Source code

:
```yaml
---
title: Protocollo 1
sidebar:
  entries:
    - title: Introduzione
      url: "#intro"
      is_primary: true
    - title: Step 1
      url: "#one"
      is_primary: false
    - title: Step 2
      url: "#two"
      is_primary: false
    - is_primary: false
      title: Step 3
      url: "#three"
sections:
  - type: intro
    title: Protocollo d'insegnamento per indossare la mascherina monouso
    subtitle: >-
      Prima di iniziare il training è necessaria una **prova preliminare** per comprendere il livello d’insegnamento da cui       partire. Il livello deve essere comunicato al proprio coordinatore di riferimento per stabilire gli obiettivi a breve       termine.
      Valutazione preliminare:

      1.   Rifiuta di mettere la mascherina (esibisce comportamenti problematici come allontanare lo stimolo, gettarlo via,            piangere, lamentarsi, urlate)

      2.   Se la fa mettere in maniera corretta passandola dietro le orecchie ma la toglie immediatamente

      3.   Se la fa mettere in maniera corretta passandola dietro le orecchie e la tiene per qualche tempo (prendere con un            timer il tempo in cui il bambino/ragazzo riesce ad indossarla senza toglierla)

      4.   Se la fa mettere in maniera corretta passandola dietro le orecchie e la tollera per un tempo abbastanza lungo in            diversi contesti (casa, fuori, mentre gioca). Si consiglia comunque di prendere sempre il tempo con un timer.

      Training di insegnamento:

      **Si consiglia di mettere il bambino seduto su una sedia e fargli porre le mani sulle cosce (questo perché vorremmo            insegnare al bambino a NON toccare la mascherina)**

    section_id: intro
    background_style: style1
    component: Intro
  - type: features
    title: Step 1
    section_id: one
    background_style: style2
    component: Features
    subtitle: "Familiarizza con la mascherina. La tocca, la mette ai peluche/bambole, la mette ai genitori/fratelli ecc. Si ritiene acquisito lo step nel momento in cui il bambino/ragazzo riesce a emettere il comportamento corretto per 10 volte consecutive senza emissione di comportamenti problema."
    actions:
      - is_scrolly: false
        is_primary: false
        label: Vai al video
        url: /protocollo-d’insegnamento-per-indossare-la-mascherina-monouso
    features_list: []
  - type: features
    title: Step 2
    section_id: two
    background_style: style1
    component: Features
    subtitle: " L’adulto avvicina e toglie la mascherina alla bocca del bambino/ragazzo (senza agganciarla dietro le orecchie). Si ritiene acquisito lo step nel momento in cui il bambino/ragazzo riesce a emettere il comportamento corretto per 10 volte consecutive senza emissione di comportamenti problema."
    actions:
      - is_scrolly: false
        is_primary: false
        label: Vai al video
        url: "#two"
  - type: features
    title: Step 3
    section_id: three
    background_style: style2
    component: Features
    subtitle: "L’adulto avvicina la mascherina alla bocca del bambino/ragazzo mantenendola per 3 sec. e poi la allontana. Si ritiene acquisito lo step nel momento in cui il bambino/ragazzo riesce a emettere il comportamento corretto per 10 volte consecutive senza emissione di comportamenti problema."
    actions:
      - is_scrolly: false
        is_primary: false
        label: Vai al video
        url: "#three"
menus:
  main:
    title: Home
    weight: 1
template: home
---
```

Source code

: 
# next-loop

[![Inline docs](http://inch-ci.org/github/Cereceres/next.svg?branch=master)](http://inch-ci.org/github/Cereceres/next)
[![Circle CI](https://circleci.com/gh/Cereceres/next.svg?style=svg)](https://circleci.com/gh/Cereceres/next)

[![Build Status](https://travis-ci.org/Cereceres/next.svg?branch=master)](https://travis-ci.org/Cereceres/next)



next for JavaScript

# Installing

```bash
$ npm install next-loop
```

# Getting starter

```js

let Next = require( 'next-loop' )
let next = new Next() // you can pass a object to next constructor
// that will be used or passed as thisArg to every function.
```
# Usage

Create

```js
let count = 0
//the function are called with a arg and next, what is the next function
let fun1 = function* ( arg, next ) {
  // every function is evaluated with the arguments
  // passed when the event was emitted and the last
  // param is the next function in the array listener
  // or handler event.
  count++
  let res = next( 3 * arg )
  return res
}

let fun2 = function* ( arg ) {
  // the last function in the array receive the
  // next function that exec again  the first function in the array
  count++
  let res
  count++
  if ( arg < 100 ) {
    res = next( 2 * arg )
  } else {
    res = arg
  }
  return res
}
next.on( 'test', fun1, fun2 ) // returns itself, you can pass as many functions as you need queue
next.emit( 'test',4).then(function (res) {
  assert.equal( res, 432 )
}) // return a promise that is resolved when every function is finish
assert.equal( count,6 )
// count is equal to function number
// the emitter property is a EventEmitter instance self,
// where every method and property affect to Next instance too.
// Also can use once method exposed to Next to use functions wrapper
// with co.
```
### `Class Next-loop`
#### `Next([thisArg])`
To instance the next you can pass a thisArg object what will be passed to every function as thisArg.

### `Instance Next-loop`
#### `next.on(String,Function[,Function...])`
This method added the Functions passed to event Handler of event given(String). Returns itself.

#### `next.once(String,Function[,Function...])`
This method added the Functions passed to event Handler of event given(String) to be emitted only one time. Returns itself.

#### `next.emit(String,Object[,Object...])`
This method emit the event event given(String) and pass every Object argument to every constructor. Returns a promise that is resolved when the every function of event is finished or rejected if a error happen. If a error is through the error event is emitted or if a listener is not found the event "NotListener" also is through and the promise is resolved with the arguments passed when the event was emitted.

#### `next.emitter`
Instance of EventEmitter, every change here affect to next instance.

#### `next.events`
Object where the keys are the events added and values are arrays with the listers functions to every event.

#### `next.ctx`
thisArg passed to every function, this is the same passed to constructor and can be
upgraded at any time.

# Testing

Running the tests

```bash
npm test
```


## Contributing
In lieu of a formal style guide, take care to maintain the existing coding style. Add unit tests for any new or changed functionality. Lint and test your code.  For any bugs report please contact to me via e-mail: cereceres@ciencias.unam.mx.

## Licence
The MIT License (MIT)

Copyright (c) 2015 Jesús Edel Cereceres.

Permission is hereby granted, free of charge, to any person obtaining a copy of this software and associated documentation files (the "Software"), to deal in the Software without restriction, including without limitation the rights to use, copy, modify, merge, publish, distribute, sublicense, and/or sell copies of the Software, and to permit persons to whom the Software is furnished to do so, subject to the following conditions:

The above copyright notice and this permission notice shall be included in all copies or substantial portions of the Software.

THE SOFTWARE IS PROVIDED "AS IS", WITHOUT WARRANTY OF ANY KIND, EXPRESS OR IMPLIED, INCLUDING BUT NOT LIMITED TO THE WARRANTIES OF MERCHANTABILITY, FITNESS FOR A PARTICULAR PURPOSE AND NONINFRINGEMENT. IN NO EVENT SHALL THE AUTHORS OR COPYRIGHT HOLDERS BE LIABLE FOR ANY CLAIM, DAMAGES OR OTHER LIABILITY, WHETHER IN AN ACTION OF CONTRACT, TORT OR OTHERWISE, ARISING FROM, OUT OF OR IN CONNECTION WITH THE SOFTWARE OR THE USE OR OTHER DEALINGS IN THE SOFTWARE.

******

◆ How to complete this task
Each entry shown above should be copied out exactly.

◆ Exercise result
Source code

:
```yaml
---
title: Protocollo 1
sidebar:
  entries:
    - title: Introduzione
      url: "#intro"
      is_primary: true
    - title: Step 1
      url: "#one"
      is_primary: false
    - title: Step 2
      url: "#two"
      is_primary: false
    - is_primary: false
      title: Step 3
      url: "#three"
sections:
  - type: intro
    title: Protocollo d'insegnamento per indossare la mascherina monouso
    subtitle: >-
      Prima di iniziare il training è necessaria una **prova preliminare** per comprendere il livello d’insegnamento da cui       partire. Il livello deve essere comunicato al proprio coordinatore di riferimento per stabilire gli obiettivi a breve       termine.
      Valutazione preliminare:

      1.   Rifiuta di mettere la mascherina (esibisce comportamenti problematici come allontanare lo stimolo, gettarlo via,            piangere, lamentarsi, urlate)

      2.   Se la fa mettere in maniera corretta passandola dietro le orecchie ma la toglie immediatamente

      3.   Se la fa mettere in maniera corretta passandola dietro le orecchie e la tiene per qualche tempo (prendere con un            timer il tempo in cui il bambino/ragazzo riesce ad indossarla senza toglierla)

      4.   Se la fa mettere in maniera corretta passandola dietro le orecchie e la tollera per un tempo abbastanza lungo in            diversi contesti (casa, fuori, mentre gioca). Si consiglia comunque di prendere sempre il tempo con un timer.

      Training di insegnamento:

      **Si consiglia di mettere il bambino seduto su una sedia e fargli porre le mani sulle cosce (questo perché vorremmo            insegnare al bambino a NON toccare la mascherina)**

    section_id: intro
    background_style: style1
    component: Intro
  - type: features
    title: Step 1
    section_id: one
    background_style: style2
    component: Features
    subtitle: "Familiarizza con la mascherina. La tocca, la mette ai peluche/bambole, la mette ai genitori/fratelli ecc. Si ritiene acquisito lo step nel momento in cui il bambino/ragazzo riesce a emettere il comportamento corretto per 10 volte consecutive senza emissione di comportamenti problema."
    actions:
      - is_scrolly: false
        is_primary: false
        label: Vai al video
        url: /protocollo-d’insegnamento-per-indossare-la-mascherina-monouso
    features_list: []
  - type: features
    title: Step 2
    section_id: two
    background_style: style1
    component: Features
    subtitle: " L’adulto avvicina e toglie la mascherina alla bocca del bambino/ragazzo (senza agganciarla dietro le orecchie). Si ritiene acquisito lo step nel momento in cui il bambino/ragazzo riesce a emettere il comportamento corretto per 10 volte consecutive senza emissione di comportamenti problema."
    actions:
      - is_scrolly: false
        is_primary: false
        label: Vai al video
        url: "#two"
  - type: features
    title: Step 3
    section_id: three
    background_style: style2
    component: Features
    subtitle: "L’adulto avvicina la mascherina alla bocca del bambino/ragazzo mantenendola per 3 sec. e poi la allontana. Si ritiene acquisito lo step nel momento in cui il bambino/ragazzo riesce a emettere il comportamento corretto per 10 volte consecutive senza emissione di comportamenti problema."
    actions:
      - is_scrolly: false
        is_primary: false
        label: Vai al video
        url: "#three"
menus:
  main:
    title: Home
    weight: 1
template: home
---
```

Source code

: 
# next-loop

[![Inline docs](http://inch-ci.org/github/Cereceres/next.svg?branch=master)](http://inch-ci.org/github/Cereceres/next)
[![Circle CI](https://circleci.com/gh/Cereceres/next.svg?style=svg)](https://circleci.com/gh/Cereceres/next)

[![Build Status](https://travis-ci.org/Cereceres/next.svg?branch=master)](https://travis-ci.org/Cereceres/next)



next for JavaScript

# Installing

```bash
$ npm install next-loop
```

# Getting starter

```js

let Next = require( 'next-loop' )
let next = new Next() // you can pass a object to next constructor
// that will be used or passed as thisArg to every function.
```
# Usage

Create

```js
let count = 0
//the function are called with a arg and next, what is the next function
let fun1 = function* ( arg, next ) {
  // every function is evaluated with the arguments
  // passed when the event was emitted and the last
  // param is the next function in the array listener
  // or handler event.
  count++
  let res = next( 3 * arg )
  return res
}

let fun2 = function* ( arg ) {
  // the last function in the array receive the
  // next function that exec again  the first function in the array
  count++
  let res
  count++
  if ( arg < 100 ) {
    res = next( 2 * arg )
  } else {
    res = arg
  }
  return res
}
next.on( 'test', fun1, fun2 ) // returns itself, you can pass as many functions as you need queue
next.emit( 'test',4).then(function (res) {
  assert.equal( res, 432 )
}) // return a promise that is resolved when every function is finish
assert.equal( count,6 )
// count is equal to function number
// the emitter property is a EventEmitter instance self,
// where every method and property affect to Next instance too.
// Also can use once method exposed to Next to use functions wrapper
// with co.
```
### `Class Next-loop`
#### `Next([thisArg])`
To instance the next you can pass a thisArg object what will be passed to every function as thisArg.

### `Instance Next-loop`
#### `next.on(String,Function[,Function...])`
This method added the Functions passed to event Handler of event given(String). Returns itself.

#### `next.once(String,Function[,Function...])`
This method added the Functions passed to event Handler of event given(String) to be emitted only one time. Returns itself.

#### `next.emit(String,Object[,Object...])`
This method emit the event event given(String) and pass every Object argument to every constructor. Returns a promise that is resolved when the every function of event is finished or rejected if a error happen. If a error is through the error event is emitted or if a listener is not found the event "NotListener" also is through and the promise is resolved with the arguments passed when the event was emitted.

#### `next.emitter`
Instance of EventEmitter, every change here affect to next instance.

#### `next.events`
Object where the keys are the events added and values are arrays with the listers functions to every event.

#### `next.ctx`
thisArg passed to every function, this is the same passed to constructor and can be
upgraded at any time.

# Testing

Running the tests

```bash
npm test
```


## Contributing
In lieu of a formal style guide, take care to maintain the existing coding style. Add unit tests for any new or changed functionality. Lint and test your code.  For any bugs report please contact to me via e-mail: cereceres@ciencias.unam.mx.

## Licence
The MIT License (MIT)

Copyright (c) 2015 Jesús Edel Cereceres.

Permission is hereby granted, free of charge, to any person obtaining a copy of this software and associated documentation files (the "Software"), to deal in the Software without restriction, including without limitation the rights to use, copy, modify, merge, publish, distribute, sublicense, and/or sell copies of the Software, and to permit persons to whom the Software is furnished to do so, subject to the following conditions:

The above copyright notice and this permission notice shall be included in all copies or substantial portions of the Software.

THE SOFTWARE IS PROVIDED "AS IS", WITHOUT WARRANTY OF ANY KIND, EXPRESS OR IMPLIED, INCLUDING BUT NOT LIMITED TO THE WARRANTIES OF MERCHANTABILITY, FITNESS FOR A PARTICULAR PURPOSE AND NONINFRINGEMENT. IN NO EVENT SHALL THE AUTHORS OR COPYRIGHT HOLDERS BE LIABLE FOR ANY CLAIM, DAMAGES OR OTHER LIABILITY, WHETHER IN AN ACTION OF CONTRACT, TORT OR OTHERWISE, ARISING FROM, OUT OF OR IN CONNECTION WITH THE SOFTWARE OR THE USE OR OTHER DEALINGS IN THE SOFTWARE.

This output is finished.